What the exercise asks:
Copy each line below without leaving any out.

(Source data)
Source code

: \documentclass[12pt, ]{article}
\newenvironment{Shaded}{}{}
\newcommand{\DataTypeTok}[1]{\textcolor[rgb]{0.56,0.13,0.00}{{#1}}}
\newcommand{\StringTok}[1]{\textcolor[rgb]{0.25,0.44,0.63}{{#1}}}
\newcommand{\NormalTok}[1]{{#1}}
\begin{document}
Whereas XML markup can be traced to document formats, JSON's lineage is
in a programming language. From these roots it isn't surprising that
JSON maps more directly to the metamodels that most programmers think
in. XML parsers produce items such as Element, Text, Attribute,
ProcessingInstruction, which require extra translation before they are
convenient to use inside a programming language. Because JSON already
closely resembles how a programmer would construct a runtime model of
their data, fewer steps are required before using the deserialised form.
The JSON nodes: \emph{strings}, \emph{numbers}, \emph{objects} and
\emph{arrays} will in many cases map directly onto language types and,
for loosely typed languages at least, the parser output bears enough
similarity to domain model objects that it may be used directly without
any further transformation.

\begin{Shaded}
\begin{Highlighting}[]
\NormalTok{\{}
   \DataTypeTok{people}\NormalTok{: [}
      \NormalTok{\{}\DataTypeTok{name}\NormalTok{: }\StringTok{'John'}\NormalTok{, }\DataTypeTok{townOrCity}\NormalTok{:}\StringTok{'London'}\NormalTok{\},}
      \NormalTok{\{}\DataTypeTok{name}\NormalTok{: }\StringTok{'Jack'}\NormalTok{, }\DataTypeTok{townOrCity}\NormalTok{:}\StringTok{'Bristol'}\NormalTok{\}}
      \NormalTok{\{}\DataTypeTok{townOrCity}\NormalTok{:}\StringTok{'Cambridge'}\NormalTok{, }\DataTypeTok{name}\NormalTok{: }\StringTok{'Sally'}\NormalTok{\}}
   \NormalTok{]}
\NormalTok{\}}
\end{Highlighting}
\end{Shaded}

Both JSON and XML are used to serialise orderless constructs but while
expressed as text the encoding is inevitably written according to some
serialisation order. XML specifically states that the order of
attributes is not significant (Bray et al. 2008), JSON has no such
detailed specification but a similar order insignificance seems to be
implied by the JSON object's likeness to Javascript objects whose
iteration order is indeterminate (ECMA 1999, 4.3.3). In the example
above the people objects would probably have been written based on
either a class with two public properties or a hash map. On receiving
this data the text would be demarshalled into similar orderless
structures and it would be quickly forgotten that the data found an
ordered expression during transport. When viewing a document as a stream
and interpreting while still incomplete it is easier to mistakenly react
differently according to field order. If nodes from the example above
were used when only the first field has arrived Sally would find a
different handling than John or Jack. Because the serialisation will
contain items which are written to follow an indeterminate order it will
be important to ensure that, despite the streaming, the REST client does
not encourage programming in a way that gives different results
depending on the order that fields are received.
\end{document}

Exercise response:
Source code

: \documentclass[12pt, ]{article}
\newenvironment{Shaded}{}{}
\newcommand{\DataTypeTok}[1]{\textcolor[rgb]{0.56,0.13,0.00}{{#1}}}
\newcommand{\StringTok}[1]{\textcolor[rgb]{0.25,0.44,0.63}{{#1}}}
\newcommand{\NormalTok}[1]{{#1}}
\begin{document}
Whereas XML markup can be traced to document formats, JSON's lineage is
in a programming language. From these roots it isn't surprising that
JSON maps more directly to the metamodels that most programmers think
in. XML parsers produce items such as Element, Text, Attribute,
ProcessingInstruction, which require extra translation before they are
convenient to use inside a programming language. Because JSON already
closely resembles how a programmer would construct a runtime model of
their data, fewer steps are required before using the deserialised form.
The JSON nodes: \emph{strings}, \emph{numbers}, \emph{objects} and
\emph{arrays} will in many cases map directly onto language types and,
for loosely typed languages at least, the parser output bears enough
similarity to domain model objects that it may be used directly without
any further transformation.

\begin{Shaded}
\begin{Highlighting}[]
\NormalTok{\{}
   \DataTypeTok{people}\NormalTok{: [}
      \NormalTok{\{}\DataTypeTok{name}\NormalTok{: }\StringTok{'John'}\NormalTok{, }\DataTypeTok{townOrCity}\NormalTok{:}\StringTok{'London'}\NormalTok{\},}
      \NormalTok{\{}\DataTypeTok{name}\NormalTok{: }\StringTok{'Jack'}\NormalTok{, }\DataTypeTok{townOrCity}\NormalTok{:}\StringTok{'Bristol'}\NormalTok{\}}
      \NormalTok{\{}\DataTypeTok{townOrCity}\NormalTok{:}\StringTok{'Cambridge'}\NormalTok{, }\DataTypeTok{name}\NormalTok{: }\StringTok{'Sally'}\NormalTok{\}}
   \NormalTok{]}
\NormalTok{\}}
\end{Highlighting}
\end{Shaded}

Both JSON and XML are used to serialise orderless constructs but while
expressed as text the encoding is inevitably written according to some
serialisation order. XML specifically states that the order of
attributes is not significant (Bray et al. 2008), JSON has no such
detailed specification but a similar order insignificance seems to be
implied by the JSON object's likeness to Javascript objects whose
iteration order is indeterminate (ECMA 1999, 4.3.3). In the example
above the people objects would probably have been written based on
either a class with two public properties or a hash map. On receiving
this data the text would be demarshalled into similar orderless
structures and it would be quickly forgotten that the data found an
ordered expression during transport. When viewing a document as a stream
and interpreting while still incomplete it is easier to mistakenly react
differently according to field order. If nodes from the example above
were used when only the first field has arrived Sally would find a
different handling than John or Jack. Because the serialisation will
contain items which are written to follow an indeterminate order it will
be important to ensure that, despite the streaming, the REST client does
not encourage programming in a way that gives different results
depending on the order that fields are received.
\end{document}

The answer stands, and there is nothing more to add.